Entertaining controversies...

Saturday, February 10, 2007

HELLO, PUTIN TO BUSH.....NO, NO, NO....NOT RUSSIA TO THE USA!

'Ahem...cough, cough...Sir, you're stepping on my toes....meant to tell you that earlier on.' Seems the cloak of diplomacy has been discarded rather summarily, and shockingly on a global stage:


[ Last Updated: Saturday, 10 February 2007, 19:36 GMT

Putin attacks 'very dangerous' US

Russian President Vladimir Putin has criticised the United States for what he said was its "almost uncontained" use of force around the world.

Washington's "very dangerous" approach to global relations was fuelling a nuclear arms race, he told a security summit in Munich.

Correspondents say the strident speech may signal a more assertive Russia.

The White House said it was "surprised and disappointed" by the Russian president's comments.

"We expect to continue co-operation with Russia in areas important to the international community such as counter-terrorism and reducing the spread and threat of weapons of mass destruction," said Gordon Johndroe, press secretary for the White House National Security Council.

Mr Putin told senior security officials from around the world that nations were "witnessing an almost uncontained hyper use of force in international relations".

"One state, the United States, has overstepped its national borders in every way," he said, speaking through a translator.

"This is very dangerous.
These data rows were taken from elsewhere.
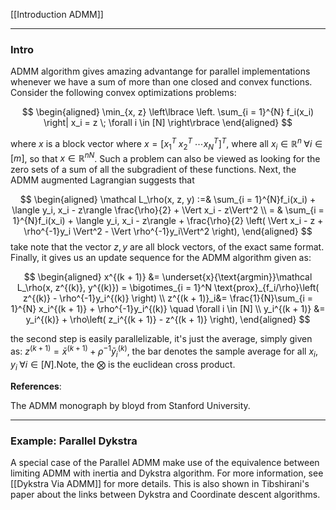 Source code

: [[Introduction ADMM]]

---
### **Intro**

ADMM algorithm gives amazing advantange for parallel implementations whenever we have a sum of more than one closed and convex functions. Consider the following convex optimizations problems: 

$$
\begin{aligned}
    \min_{x, z}
    \left\lbrace
        \left.
        \sum_{i = 1}^{N} f_i(x_i)
        \right|
        x_i = z \; \forall i \in [N]
    \right\rbrace
\end{aligned}
$$

where $x$ is a block vector where $x = [x_1^T \; x_2^T\; \cdots x_N^T]^T$, where all $x_i\in \mathbb R^n\; \forall i \in [m]$, so that $x\in \mathbb R^{nN}$. Such a problem can also be viewed as looking for the zero sets of a sum of all the subgradient of these functions. Next, the ADMM augmented Lagrangian suggests that

$$
\begin{aligned}
    \mathcal L_\rho(x, z, y) :=& 
    \sum_{i = 1}^{N}f_i(x_i) + \langle y_i, x_i - z\rangle \frac{\rho}{2}
    + \Vert x_i - z\Vert^2
    \\
    = &
    \sum_{i = 1}^{N}f_i(x_i) + 
    \langle y_i, x_i - z\rangle + \frac{\rho}{2}
    \left(
        \Vert x_i - z + \rho^{-1}y_i \Vert^2 - 
        \Vert \rho^{-1}y_i\Vert^2
    \right), 
\end{aligned}
$$
take note that the vector $z, y$ are all block vectors, of the exact same format. Finally, it gives us an update sequence for the ADMM algorithm given as: 

$$
\begin{aligned}
    x^{(k + 1)} &= \underset{x}{\text{argmin}}\mathcal L_\rho(x, z^{(k)}, y^{(k)}) =
    \bigotimes_{i = 1}^N \text{prox}_{f_i/\rho}\left(
        z^{(k)}  - \rho^{-1}y_i^{(k)}
    \right)
    \\
    z^{(k + 1)}_i&= 
    \frac{1}{N}\sum_{i = 1}^{N}
        x_i^{(k + 1)} + \rho^{-1}y_i^{(k)}
    \quad \forall i \in [N]
    \\ 
    y_i^{(k + 1)} &= 
    y_i^{(k)} + \rho\left(
        z_i^{(k + 1)} - z^{(k + 1)}
    \right), 
\end{aligned}
$$

the second step is easily parallelizable, it's just the average, simply given as: $z^{(k + 1)} = \bar x^{(k + 1)} + \rho^{-1}\bar y^{(k)}_i$, the bar denotes the sample average for all $x_i, y_i\; \forall i \in [N]$.Note, the $\bigotimes$ is the euclidean cross product. 

**References**: 

The ADMM monograph by bloyd from Stanford University. 

---
### **Example: Parallel Dykstra**

A special case of the Parallel ADMM make use of the equivalence between limiting ADMM with inertia and Dykstra algorithm. For more information, see [[Dykstra Via ADMM]] for more details. This is also shown in Tibshirani's paper about the links between Dykstra and Coordinate descent algorithms. 


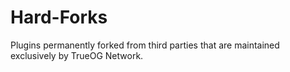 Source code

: # Hard-Forks
Plugins permanently forked from third parties that are maintained exclusively by TrueOG Network.

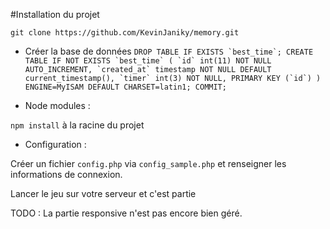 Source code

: #Installation du projet

`git clone https://github.com/KevinJaniky/memory.git
`
- Créer la base de données 
``DROP TABLE IF EXISTS `best_time`;
CREATE TABLE IF NOT EXISTS `best_time` (
  `id` int(11) NOT NULL AUTO_INCREMENT,
  `created_at` timestamp NOT NULL DEFAULT current_timestamp(),
  `timer` int(3) NOT NULL,
  PRIMARY KEY (`id`)
) ENGINE=MyISAM DEFAULT CHARSET=latin1;
COMMIT;
``

- Node modules : 

`npm install` à la racine du projet

- Configuration :

Créer un fichier `config.php` via `config_sample.php` et renseigner les informations de connexion.

Lancer le jeu sur votre serveur et c'est partie


TODO : 
La partie responsive n'est pas encore bien géré. 
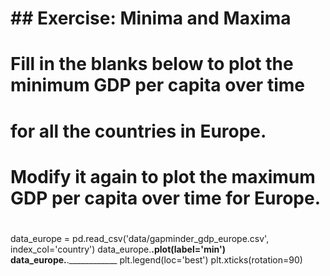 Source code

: # ## Exercise: Minima and Maxima
#
# Fill in the blanks below to plot the minimum GDP per capita over time
# for all the countries in Europe.
# Modify it again to plot the maximum GDP per capita over time for Europe.
#

data_europe = pd.read_csv('data/gapminder_gdp_europe.csv', index_col='country')
data_europe.____.plot(label='min')
data_europe.____.____________
plt.legend(loc='best')
plt.xticks(rotation=90)

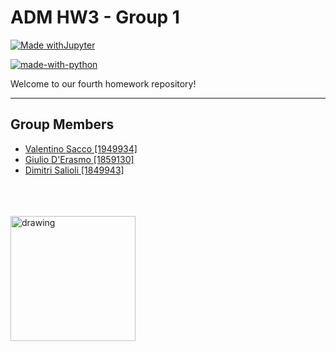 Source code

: # ADM HW3 - Group 1
[![Made withJupyter](https://img.shields.io/badge/Made%20with-Jupyter-orange?style=for-the-badge&logo=Jupyter)](https://jupyter.org/try)
 
[![made-with-python](https://img.shields.io/badge/Made%20with-Python-1f425f.svg)](https://www.python.org/)


Welcome to our fourth homework repository!


---


## Group Members
 - [Valentino Sacco [1949934]](https://github.com/S4b3)
 - [Giulio D'Erasmo [1859130]](https://github.com/giulio-derasmo)
 - [Dimitri Salioli [1849943]](https://github.com/dimitri14)


<br/>

  
  

<br>
<br>
<img src="https://user-images.githubusercontent.com/50860347/135899989-34c51922-bee9-4396-a185-cc8f9587b0f1.png" alt="drawing" width="200"/> 
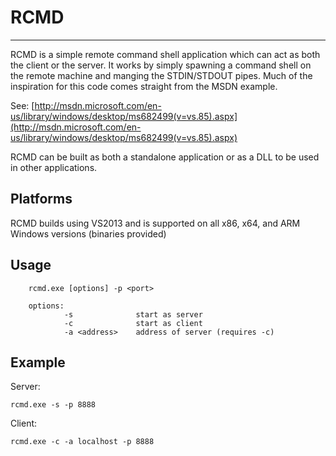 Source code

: # RCMD #

----------

RCMD is a simple remote command shell application which can act as both the client or the server. It works by simply spawning a command shell on the remote machine and manging the STDIN/STDOUT pipes. Much of the inspiration for this code comes straight from the MSDN example.

See: [http://msdn.microsoft.com/en-us/library/windows/desktop/ms682499(v=vs.85).aspx](http://msdn.microsoft.com/en-us/library/windows/desktop/ms682499(v=vs.85).aspx)

RCMD can be built as both a standalone application or as a DLL to be used in other applications.

## Platforms ##

RCMD builds using VS2013 and is supported on all x86, x64, and ARM Windows versions (binaries provided)

## Usage ##

        rcmd.exe [options] -p <port>

        options:
                -s              start as server
                -c              start as client
                -a <address>    address of server (requires -c)

## Example ##

Server:

    rcmd.exe -s -p 8888

Client:

    rcmd.exe -c -a localhost -p 8888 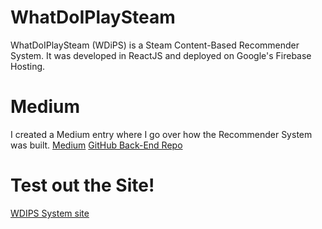 # WhatDoIPlaySteam
WhatDoIPlaySteam (WDiPS) is a Steam Content-Based Recommender System.
It was developed in ReactJS and deployed on Google's Firebase Hosting.
# Medium
I created a Medium entry where I go over how the Recommender System was built.
[Medium](https://medium.com/@sebastan12grc/videogame-recommender-system-71590adf39e0)
[GitHub Back-End Repo](https://github.com/SebRivera/WDiPS-API)

# Test out the Site!
[WDIPS System site](https://wdips-2802.web.app)


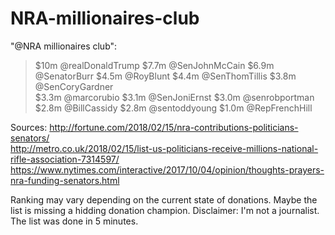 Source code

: # NRA-millionaires-club

"@NRA millionaires club":  
>$10m @realDonaldTrump 
$7.7m @SenJohnMcCain 
$6.9m @SenatorBurr 
$4.5m @RoyBlunt
$4.4m @SenThomTillis
$3.8m @SenCoryGardner  
$3.3m @marcorubio
$3.1m @SenJoniErnst 
$3.0m @senrobportman 
$2.8m @BillCassidy 
$2.8m @sentoddyoung
$1.0m @RepFrenchHill 


Sources:
http://fortune.com/2018/02/15/nra-contributions-politicians-senators/<br>
http://metro.co.uk/2018/02/15/list-us-politicians-receive-millions-national-rifle-association-7314597/<br>
https://www.nytimes.com/interactive/2017/10/04/opinion/thoughts-prayers-nra-funding-senators.html<br>

Ranking may vary depending on the current state of donations.
Maybe the list is missing a hidding donation champion.
Disclaimer: I'm not a journalist. The list was done in 5 minutes.

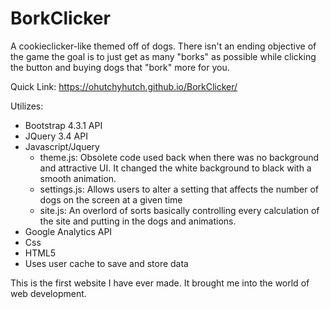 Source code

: # BorkClicker
A cookieclicker-like themed off of dogs. There isn't an ending objective of the game the goal is to just get as many "borks" as possible while clicking the button and buying dogs that "bork" more for you.

Quick Link: https://ohutchyhutch.github.io/BorkClicker/


Utilizes:
  - Bootstrap 4.3.1 API
  - JQuery 3.4 API
  - Javascript/Jquery
     - theme.js: Obsolete code used back when there was no background and attractive UI. It changed the white background to black with a smooth animation.
     - settings.js: Allows users to alter a setting that affects the number of dogs on the screen at a given time
     - site.js: An overlord of sorts basically controlling every calculation of the site and putting in the dogs and animations.
  - Google Analytics API
  - Css
  - HTML5
  - Uses user cache to save and store data


This is the first website I have ever made. It brought me into the world of web development.
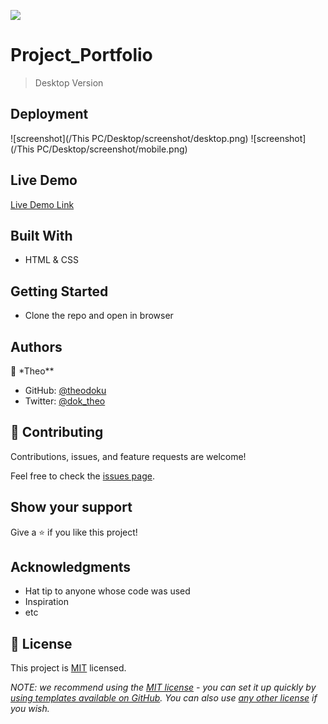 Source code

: ![](https://img.shields.io/badge/Microverse-blueviolet)

# Project_Portfolio

> Desktop Version

## Deployment
![screenshot](/This PC/Desktop/screenshot/desktop.png)
![screenshot](/This PC/Desktop/screenshot/mobile.png)

## Live Demo 
[Live Demo Link](https://theodoku.github.io/Project_Portfolio/)


## Built With

- HTML & CSS

## Getting Started

- Clone the repo and open in browser

## Authors

👤 \*Theo\*\*

- GitHub: [@theodoku](https://github.com/theodoku)
- Twitter: [@dok_theo](https://twitter.com/Theo_dok)

## 🤝 Contributing

Contributions, issues, and feature requests are welcome!

Feel free to check the [issues page](../../issues/).

## Show your support

Give a ⭐️ if you like this project!

## Acknowledgments

- Hat tip to anyone whose code was used
- Inspiration
- etc

## 📝 License

This project is [MIT](./MIT.md) licensed.

_NOTE: we recommend using the [MIT license](https://choosealicense.com/licenses/mit/) - you can set it up quickly by [using templates available on GitHub](https://docs.github.com/en/communities/setting-up-your-project-for-healthy-contributions/adding-a-license-to-a-repository). You can also use [any other license](https://choosealicense.com/licenses/) if you wish._
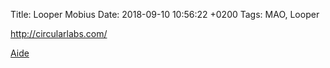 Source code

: Title:  Looper Mobius
Date:   2018-09-10 10:56:22 +0200
Tags: MAO, Looper


<http://circularlabs.com/>

[Aide](http://www.circularlabs.com/doc/v1/reference.htm)
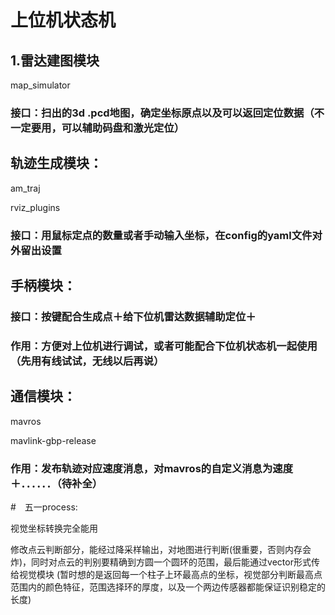 # 上位机状态机

## 1.雷达建图模块

map_simulator

### 接口：扫出的3d .pcd地图，确定坐标原点以及可以返回定位数据（不一定要用，可以辅助码盘和激光定位）



## 轨迹生成模块：

am_traj

rviz_plugins

### 接口：用鼠标定点的数量或者手动输入坐标，在config的yaml文件对外留出设置



## 手柄模块：

### 接口：按键配合生成点＋给下位机雷达数据辅助定位＋

### 作用：方便对上位机进行调试，或者可能配合下位机状态机一起使用（先用有线试试，无线以后再说）



## 通信模块：

mavros

mavlink-gbp-release

### 作用：发布轨迹对应速度消息，对mavros的自定义消息为速度＋．．．．．．（待补全）


#　五一process:

视觉坐标转换完全能用

修改点云判断部分，能经过降采样输出，对地图进行判断(很重要，否则内存会炸)，同时对点云的判别要精确到方圆一个圆环的范围，最后能通过vector形式传给视觉模块 (暂时想的是返回每一个柱子上环最高点的坐标，视觉部分判断最高点范围内的颜色特征，范围选择环的厚度，以及一个两边传感器都能保证识别稳定的长度)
Nobody feels secure anymore because nobody can hide behind international law.

"This is nourishing an arms race with the desire of countries to get nuclear weapons."

BBC defence and security correspondent Rob Watson, in Munich, said Mr Putin's speech was a strident performance which may well be remembered as a turning point in international relations.

US defence secretary Robert Gates, also attending the summit in Munich, said only that the Russian leader had been "very candid".

Democratic Senator Joseph Lieberman said Mr Putin's speech was "provocative", adding that its rhetoric "sounded more like the Cold War".

And Republican Senator John McCain added: "Moscow must understand that it cannot enjoy a genuine partnership with the West so long as its actions at home and abroad conflict fundamentally with the core values of the Euro-Atlantic democracies. In today's multi-polar world there is no place for needless confrontation."

Mr Putin's spokesman Dimitry Peskov said the speech was "not about confrontation, it's an invitation to think".

"Until we get rid of unilateralism in international affairs, until we exclude the possibility of imposing one country's views on others, we will not have stability," he said.

'Power not weapons'

The conference, founded in 1962, has become an annual opportunity for world leaders to discuss the most pressing issues of the day.

Earlier, German chancellor Angela Merkel told delegates the international community was determined to stop Iran getting nuclear weapons.

There was "no way around" the need for Tehran to accept demands from the UN nuclear watchdog, the International Atomic Energy Agency (IAEA), she said.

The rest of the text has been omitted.